* The input:
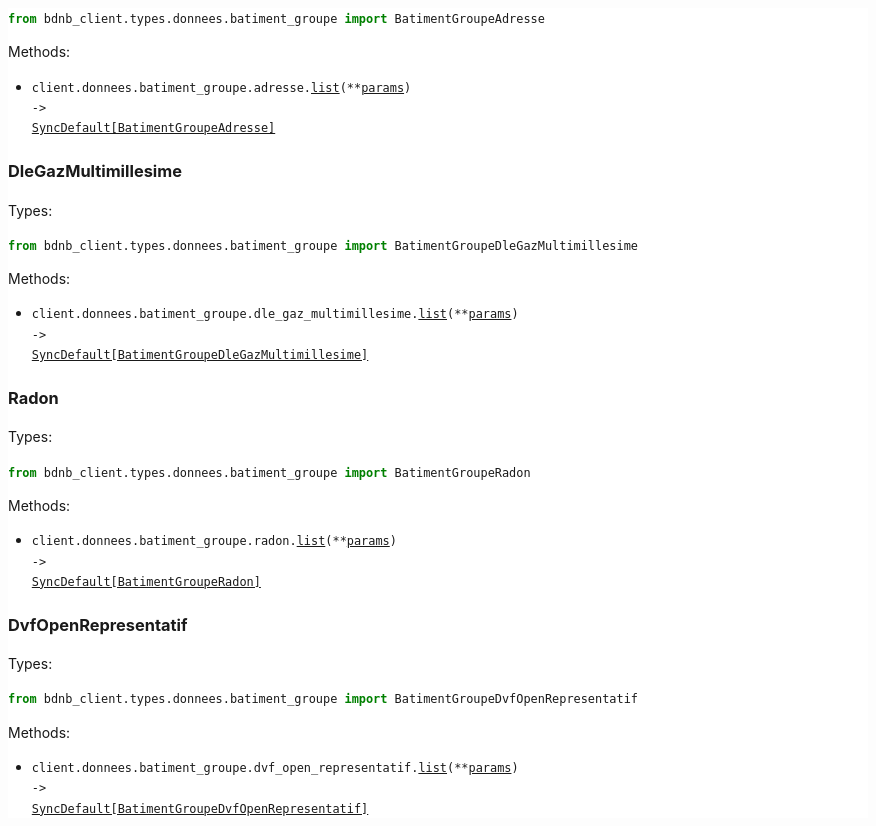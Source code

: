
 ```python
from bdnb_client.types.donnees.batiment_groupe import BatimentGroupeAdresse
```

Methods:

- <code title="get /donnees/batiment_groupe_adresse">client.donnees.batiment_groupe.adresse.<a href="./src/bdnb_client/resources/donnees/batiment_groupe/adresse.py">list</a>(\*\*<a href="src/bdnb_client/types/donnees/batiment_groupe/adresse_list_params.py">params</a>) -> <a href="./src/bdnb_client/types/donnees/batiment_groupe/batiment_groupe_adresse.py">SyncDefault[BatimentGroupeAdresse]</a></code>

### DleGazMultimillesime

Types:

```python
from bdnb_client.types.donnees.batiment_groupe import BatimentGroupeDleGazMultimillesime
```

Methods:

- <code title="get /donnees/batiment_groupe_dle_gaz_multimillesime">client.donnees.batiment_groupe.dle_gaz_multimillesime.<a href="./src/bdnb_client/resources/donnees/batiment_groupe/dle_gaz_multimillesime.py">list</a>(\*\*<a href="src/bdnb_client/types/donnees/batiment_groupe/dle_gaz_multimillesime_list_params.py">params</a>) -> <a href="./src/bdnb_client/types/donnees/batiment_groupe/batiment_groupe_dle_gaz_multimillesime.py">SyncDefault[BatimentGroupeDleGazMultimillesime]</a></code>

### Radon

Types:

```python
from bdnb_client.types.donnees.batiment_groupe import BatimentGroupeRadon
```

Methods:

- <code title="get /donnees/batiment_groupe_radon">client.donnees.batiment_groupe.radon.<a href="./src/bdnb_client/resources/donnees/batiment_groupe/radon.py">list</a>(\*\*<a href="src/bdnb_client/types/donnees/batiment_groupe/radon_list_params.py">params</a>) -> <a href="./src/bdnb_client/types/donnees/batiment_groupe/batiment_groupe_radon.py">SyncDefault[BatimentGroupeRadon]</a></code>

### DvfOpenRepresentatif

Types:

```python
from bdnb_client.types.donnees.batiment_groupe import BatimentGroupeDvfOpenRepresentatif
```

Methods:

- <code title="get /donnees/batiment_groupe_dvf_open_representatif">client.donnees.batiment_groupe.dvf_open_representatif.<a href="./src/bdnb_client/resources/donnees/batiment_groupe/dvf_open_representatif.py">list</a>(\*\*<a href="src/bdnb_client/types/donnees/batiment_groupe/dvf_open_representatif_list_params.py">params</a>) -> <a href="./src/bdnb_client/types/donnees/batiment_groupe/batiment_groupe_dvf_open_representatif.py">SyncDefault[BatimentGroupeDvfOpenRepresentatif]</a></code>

* Exercise instructions: Scan the entries above for the string "from", and copy every line where it turns up.

* Exercise answer:
from bdnb_client.types.donnees.batiment_groupe import BatimentGroupeAdresse
from bdnb_client.types.donnees.batiment_groupe import BatimentGroupeDleGazMultimillesime
from bdnb_client.types.donnees.batiment_groupe import BatimentGroupeRadon
from bdnb_client.types.donnees.batiment_groupe import BatimentGroupeDvfOpenRepresentatif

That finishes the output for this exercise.